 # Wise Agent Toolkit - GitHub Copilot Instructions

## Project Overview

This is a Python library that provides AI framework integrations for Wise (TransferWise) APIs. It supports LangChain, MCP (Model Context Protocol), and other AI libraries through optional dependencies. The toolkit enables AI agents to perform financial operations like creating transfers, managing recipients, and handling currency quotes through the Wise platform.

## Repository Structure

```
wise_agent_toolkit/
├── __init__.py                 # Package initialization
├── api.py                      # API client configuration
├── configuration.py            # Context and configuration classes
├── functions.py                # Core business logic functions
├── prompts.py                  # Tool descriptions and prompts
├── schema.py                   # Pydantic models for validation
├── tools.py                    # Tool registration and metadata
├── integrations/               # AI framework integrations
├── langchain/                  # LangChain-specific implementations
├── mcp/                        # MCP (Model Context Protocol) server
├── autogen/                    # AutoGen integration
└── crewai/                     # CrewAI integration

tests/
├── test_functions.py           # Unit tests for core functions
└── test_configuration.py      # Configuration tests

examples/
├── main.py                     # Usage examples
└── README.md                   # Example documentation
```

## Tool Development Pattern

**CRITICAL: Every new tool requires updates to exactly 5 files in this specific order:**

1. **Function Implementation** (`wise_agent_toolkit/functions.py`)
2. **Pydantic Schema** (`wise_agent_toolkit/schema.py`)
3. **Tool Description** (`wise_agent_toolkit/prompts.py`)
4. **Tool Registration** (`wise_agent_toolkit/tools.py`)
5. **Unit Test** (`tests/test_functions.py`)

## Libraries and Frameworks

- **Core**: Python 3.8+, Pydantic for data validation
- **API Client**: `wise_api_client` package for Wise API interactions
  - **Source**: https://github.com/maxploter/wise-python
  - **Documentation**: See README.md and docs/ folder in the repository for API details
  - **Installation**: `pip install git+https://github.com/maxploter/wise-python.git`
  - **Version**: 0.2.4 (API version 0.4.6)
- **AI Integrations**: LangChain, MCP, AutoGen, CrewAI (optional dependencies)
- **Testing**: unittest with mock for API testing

What the task asks → Say how many lines of the preceding data include the word "AutoGen". The number is the whole answer.

Output of the task → 2